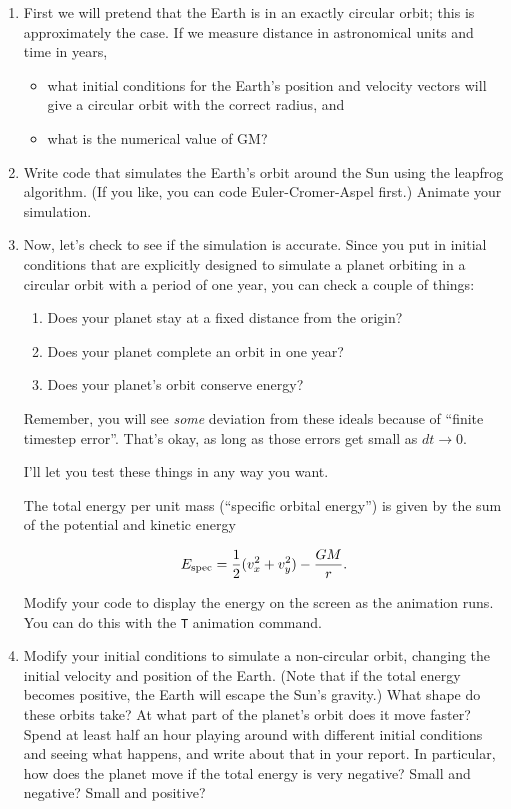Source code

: \documentclass[12pt]{article}
\begin{document}
\begin{enumerate}
\item{First we will pretend that the Earth is in an exactly circular orbit;
this is approximately the case. If we measure distance in astronomical units
and time in years,
\begin{itemize}
\item{what initial conditions for the Earth's position and velocity 
vectors will give a circular orbit with the correct radius, and}
\item{what is the numerical value of GM?}
\end{itemize}

}

\item Write code that simulates the Earth's orbit around the Sun using the leapfrog algorithm. (If you like, you can code Euler-Cromer-Aspel first.) 
Animate your simulation.

\item{Now, let's check to see if the simulation is accurate. Since you put in initial conditions that are explicitly designed to simulate a planet orbiting in a circular
orbit with a period of one year, you can check a couple of things:

\begin{enumerate}
\item Does your planet stay at a fixed distance from the origin?
\item Does your planet complete an orbit in one year?
\item Does your planet's orbit conserve energy?
\end{enumerate}

Remember, you will see {\it some} deviation from these ideals because of ``finite timestep error''. That's okay, as long as those errors get small as $dt \rightarrow 0$.

I'll let you test these things in any way you want.

The total energy per unit mass (``specific orbital energy'') is given by the sum of the potential and kinetic energy

\begin{equation}
E_{\rm spec}=\frac{1}{2}(v_x^2+v_y^2) - \frac{GM}{r}.
\end{equation}

Modify your code to display the energy on the screen as the animation runs. You can do this with the {\tt T} animation command. 
}


\item{Modify your initial conditions to simulate a non-circular orbit, changing the initial velocity and position of the Earth. (Note that if the total energy becomes positive, the Earth will escape the Sun's gravity.) What shape do these orbits take? At what part of the planet's orbit does it move faster? Spend at 
least half an hour playing around with different initial conditions and seeing
what happens, and write about that in your report. In particular, how does the planet move if the total energy is very negative? Small and negative? Small and positive?}


\end{enumerate}
\end{document}
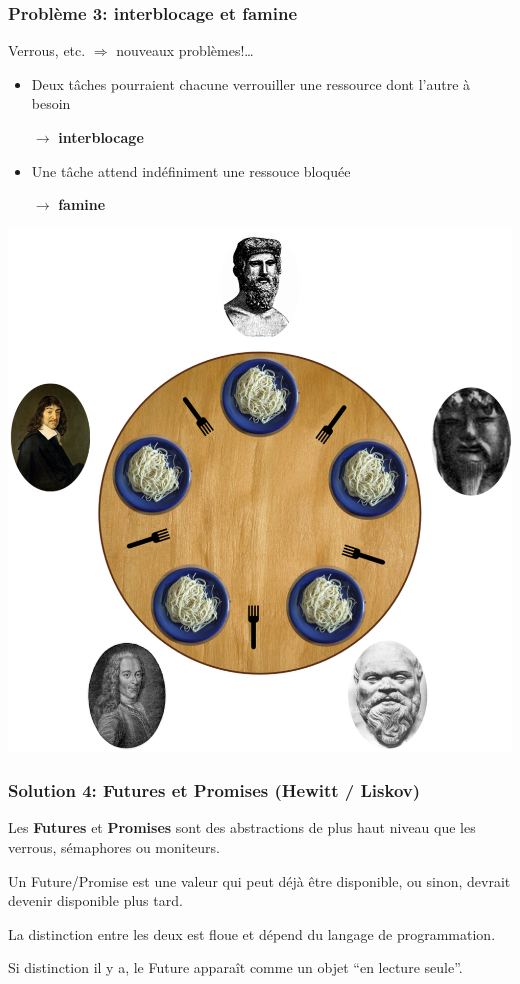 \documentclass{beamer}
\begin{document}
\begin{frame}
  \frametitle{Problème 3: \textbf{interblocage} et \textbf{famine}}
  \begin{minipage}{.55\textwidth}
    Verrous, etc. $\Rightarrow$ nouveaux problèmes!\ldots
    \bigskip
    \begin{itemize}
     \item Deux tâches pourraient chacune verrouiller une ressource dont l'autre
       à besoin\par
       $\rightarrow$ \textbf{interblocage}
     \item Une tâche attend indéfiniment une ressouce bloquée\par
       $\rightarrow$ \textbf{famine}
    \end{itemize}
  \end{minipage}
  \;\;
  \begin{minipage}{.39\textwidth}
    \includegraphics[width=.7\textwidth]{philosophes.png}
  \end{minipage}
\end{frame} %
\begin{frame}
  \frametitle{Solution 4: Futures et Promises (Hewitt / Liskov)}
  Les \textbf{Futures} et \textbf{Promises} sont des abstractions
  de plus haut niveau que les verrous, sémaphores ou moniteurs.
  \bigskip

  Un Future/Promise est une valeur qui peut déjà être disponible, ou sinon,
  devrait devenir disponible plus tard.
  \bigskip

  La distinction entre les deux est floue et dépend du langage de
  programmation.

  Si distinction il y a, le Future apparaît comme un objet
  ``en lecture seule''.
\end{frame} %
\end{document}
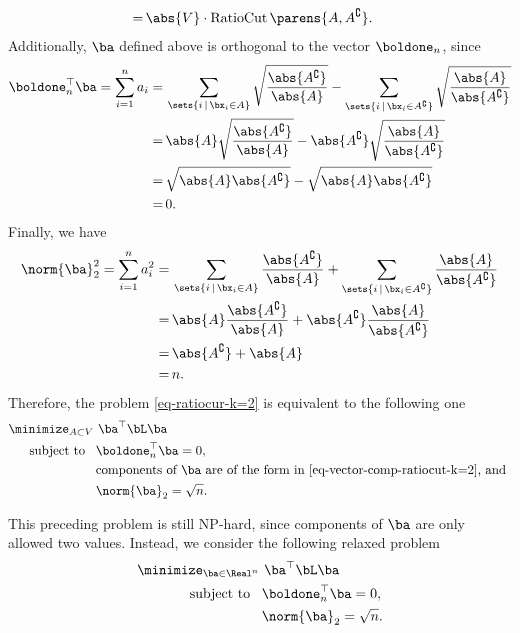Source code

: \documentclass[12pt]{article}
\begin{document}
\begin{enumerate}[label=\textbf{\arabic*.}]
\begin{enumerate}
\begin{align*}
			= & \, \abs{V} \cdot \mathrm{RatioCut} \, \parens{A, A^{\complement}}. 
		\end{align*}
		Additionally, $\ba$ defined above is orthogonal to the vector $\boldone_n$, since 
		\begin{align*}
			\boldone_n^\top \ba = \sum_{i=1}^n a_i = & \, \sum_{\sets{i \,\vert\, \bx_i \in A}} \sqrt{\frac{\abs{A^{\complement}}}{\abs{A}}} - \sum_{\sets{i \,\vert\, \bx_i \in A^{\complement}}} \sqrt{\frac{\abs{A}}{\abs{A^{\complement}}}} \\ 
			= & \, \abs{A} \sqrt{\frac{\abs{A^{\complement}}}{\abs{A}}} - \abs{A^{\complement}} \sqrt{\frac{\abs{A}}{\abs{A^{\complement}}}} \\ 
			= & \, \sqrt{\abs{A} \abs{A^{\complement}}} - \sqrt{\abs{A} \abs{A^{\complement}}} \\ 
			= & \, 0. 
		\end{align*}
		Finally, we have 
		\begin{align*}
			\norm{\ba}_2^2 = \sum_{i=1}^n a_i^2 = & \, \sum_{\sets{i \,\vert\, \bx_i \in A}} \frac{\abs{A^{\complement}}}{\abs{A}} + \sum_{\sets{i \,\vert\, \bx_i \in A^{\complement}}} \frac{\abs{A}}{\abs{A^{\complement}}} \\ 
			= & \, \abs{A} \frac{\abs{A^{\complement}}}{\abs{A}} + \abs{A^{\complement}} \frac{\abs{A}}{\abs{A^{\complement}}} \\ 
			= & \, \abs{A^{\complement}} + \abs{A} \\ 
			= & \, n. 
		\end{align*}
		Therefore, the problem \eqref{eq-ratiocur-k=2} is equivalent to the following one 
		\begin{align*}
			\minimize_{A \subset V} & \, \, \ba^\top \bL \ba \\ 
			\text{ subject to } \ & \, \boldone_n^\top \ba = 0, \\ 
			& \, \text{components of $\ba$ are of the form in \eqref{eq-vector-comp-ratiocut-k=2}, and } \\ 
			& \, \norm{\ba}_2 = \sqrt{n}. 
		\end{align*}
		
		This preceding problem is still NP-hard, since components of $\ba$ are only allowed two values. Instead, we consider the following relaxed problem 
		\begin{align*}
			\minimize_{\ba \in \Real^n} & \, \, \ba^\top \bL \ba \\ 
			\text{ subject to } \ & \, \boldone_n^\top \ba = 0, \\ 
			& \, \norm{\ba}_2 = \sqrt{n}. 
		\end{align*}
		

\end{enumerate}
\end{enumerate}
\end{document}
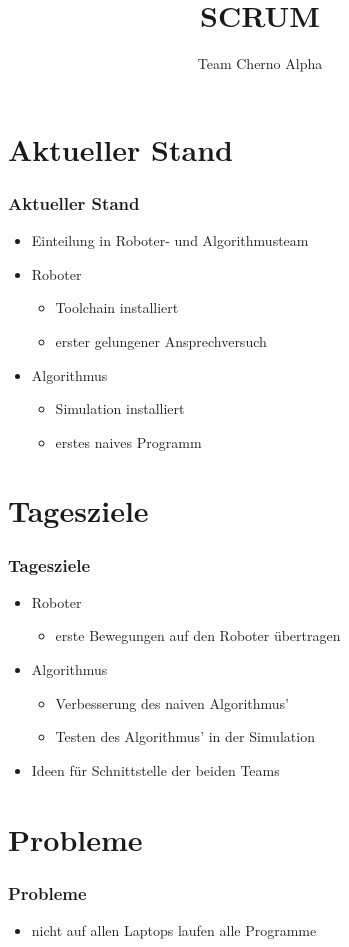 \documentclass[ddcfooter]{tudbeamer}
\begin{document}
\title{SCRUM}
\author{Team Cherno Alpha}
\maketitle

\section{Aktueller Stand}
\begin{frame}
\frametitle{Aktueller Stand}
\begin{itemize}
\item Einteilung in Roboter- und Algorithmusteam
\item Roboter
\begin{itemize}
\item Toolchain installiert
\item erster gelungener Ansprechversuch
\end{itemize}
\item Algorithmus
\begin{itemize}
\item Simulation installiert
\item erstes naives Programm
\end{itemize}
\end{itemize}
\end{frame}

\section{Tagesziele}
\begin{frame}
\frametitle{Tagesziele}
\begin{itemize}
\item Roboter
\begin{itemize}
\item erste Bewegungen auf den Roboter übertragen
\end{itemize}
\item Algorithmus
\begin{itemize}
\item Verbesserung des naiven Algorithmus'
\item Testen des Algorithmus' in der Simulation
\end{itemize}
\item Ideen für Schnittstelle der beiden Teams
\end{itemize}
\end{frame}

\section{Probleme}
\begin{frame}
\frametitle{Probleme}
\begin{itemize}
\item nicht auf allen Laptops laufen alle Programme
\end{itemize}
\end{frame}
\end{document}
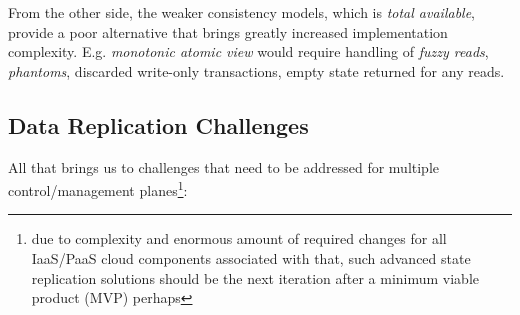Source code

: \documentclass[conference]{IEEEtran}
\begin{document}
From the other side, the weaker consistency models, which is \textit{total
available}\cite{b4}, provide a poor alternative that brings greatly increased
implementation complexity. E.g. \textit{monotonic atomic view}\cite{b4} would
require handling of \textit{fuzzy reads}\cite{b4}, \textit{phantoms}\cite{b4},
discarded write-only transactions, empty state returned for any reads.

\subsection{Data Replication Challenges}

All that brings us to challenges that need to be addressed for multiple
control/management planes\footnote{due to complexity and enormous amount of
required changes for all IaaS/PaaS cloud components associated with that, such
advanced state replication solutions should be the next iteration after a
minimum viable product (MVP) perhaps}:
\end{document}
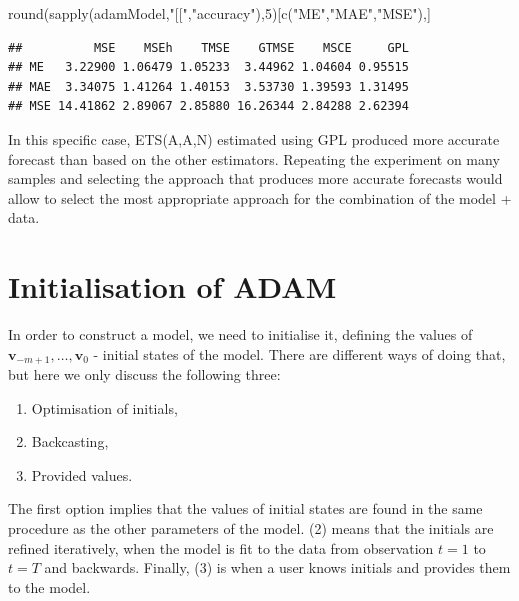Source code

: \documentclass[
]{book}
\newenvironment{Shaded}{\begin{snugshade}}{\end{snugshade}}
\newcommand{\DecValTok}[1]{\textcolor[rgb]{0.00,0.00,0.81}{#1}}
\newcommand{\FunctionTok}[1]{\textcolor[rgb]{0.00,0.00,0.00}{#1}}
\newcommand{\NormalTok}[1]{#1}
\newcommand{\StringTok}[1]{\textcolor[rgb]{0.31,0.60,0.02}{#1}}
\providecommand{\tightlist}{%
  \setlength{\itemsep}{0pt}\setlength{\parskip}{0pt}}
\theoremstyle{definition}
\theoremstyle{definition}
\theoremstyle{definition}
\theoremstyle{definition}
\theoremstyle{remark}
\begin{document}
\begin{Shaded}
\begin{Highlighting}[]
\FunctionTok{round}\NormalTok{(}\FunctionTok{sapply}\NormalTok{(adamModel,}\StringTok{"[["}\NormalTok{,}\StringTok{"accuracy"}\NormalTok{),}\DecValTok{5}\NormalTok{)[}\FunctionTok{c}\NormalTok{(}\StringTok{"ME"}\NormalTok{,}\StringTok{"MAE"}\NormalTok{,}\StringTok{"MSE"}\NormalTok{),]}
\end{Highlighting}
\end{Shaded}

\begin{verbatim}
##          MSE    MSEh    TMSE    GTMSE    MSCE     GPL
## ME   3.22900 1.06479 1.05233  3.44962 1.04604 0.95515
## MAE  3.34075 1.41264 1.40153  3.53730 1.39593 1.31495
## MSE 14.41862 2.89067 2.85880 16.26344 2.84288 2.62394
\end{verbatim}

In this specific case, ETS(A,A,N) estimated using GPL produced more accurate forecast than based on the other estimators. Repeating the experiment on many samples and selecting the approach that produces more accurate forecasts would allow to select the most appropriate approach for the combination of the model + data.

\hypertarget{ADAMInitialisation}{%
\section{Initialisation of ADAM}\label{ADAMInitialisation}}

In order to construct a model, we need to initialise it, defining the values of \(\mathbf{v}_{-m+1}, \dots, \mathbf{v}_0\) - initial states of the model. There are different ways of doing that, but here we only discuss the following three:

\begin{enumerate}
\def\labelenumi{\arabic{enumi}.}
\tightlist
\item
  Optimisation of initials,
\item
  Backcasting,
\item
  Provided values.
\end{enumerate}

The first option implies that the values of initial states are found in the same procedure as the other parameters of the model. (2) means that the initials are refined iteratively, when the model is fit to the data from observation \(t=1\) to \(t=T\) and backwards. Finally, (3) is when a user knows initials and provides them to the model.
\end{document}
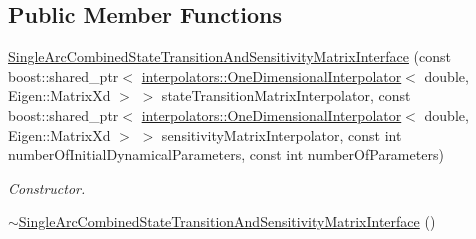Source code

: \subsection*{Public Member Functions}
\begin{DoxyCompactItemize}
\item 
\hyperlink{classtudat_1_1propagators_1_1SingleArcCombinedStateTransitionAndSensitivityMatrixInterface_a967060f435dd91e23c70a3586086cd63}{Single\+Arc\+Combined\+State\+Transition\+And\+Sensitivity\+Matrix\+Interface} (const boost\+::shared\+\_\+ptr$<$ \hyperlink{classtudat_1_1interpolators_1_1OneDimensionalInterpolator}{interpolators\+::\+One\+Dimensional\+Interpolator}$<$ double, Eigen\+::\+Matrix\+Xd $>$ $>$ state\+Transition\+Matrix\+Interpolator, const boost\+::shared\+\_\+ptr$<$ \hyperlink{classtudat_1_1interpolators_1_1OneDimensionalInterpolator}{interpolators\+::\+One\+Dimensional\+Interpolator}$<$ double, Eigen\+::\+Matrix\+Xd $>$ $>$ sensitivity\+Matrix\+Interpolator, const int number\+Of\+Initial\+Dynamical\+Parameters, const int number\+Of\+Parameters)
\begin{DoxyCompactList}\small\item\em Constructor. \end{DoxyCompactList}\item 
\hyperlink{classtudat_1_1propagators_1_1SingleArcCombinedStateTransitionAndSensitivityMatrixInterface_a1c54bf1d48691f3a0204ff6014f04427}{$\sim$\+Single\+Arc\+Combined\+State\+Transition\+And\+Sensitivity\+Matrix\+Interface} ()\hypertarget{classtudat_1_1propagators_1_1SingleArcCombinedStateTransitionAndSensitivityMatrixInterface_a1c54bf1d48691f3a0204ff6014f04427}{}\label{classtudat_1_1propagators_1_1SingleArcCombinedStateTransitionAndSensitivityMatrixInterface_a1c54bf1d48691f3a0204ff6014f04427}


\end{DoxyCompactItemize}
┄┄┄┄┄┄┄┄┄┄
> [Task item]: For each line above that contains the word "using", copy that line.

> [Result of the exercise]:
\item Write code that simulates the Earth's orbit around the Sun using the leapfrog algorithm. (If you like, you can code Euler-Cromer-Aspel first.) 
In this specific case, ETS(A,A,N) estimated using GPL produced more accurate forecast than based on the other estimators. Repeating the experiment on many samples and selecting the approach that produces more accurate forecasts would allow to select the most appropriate approach for the combination of the model + data.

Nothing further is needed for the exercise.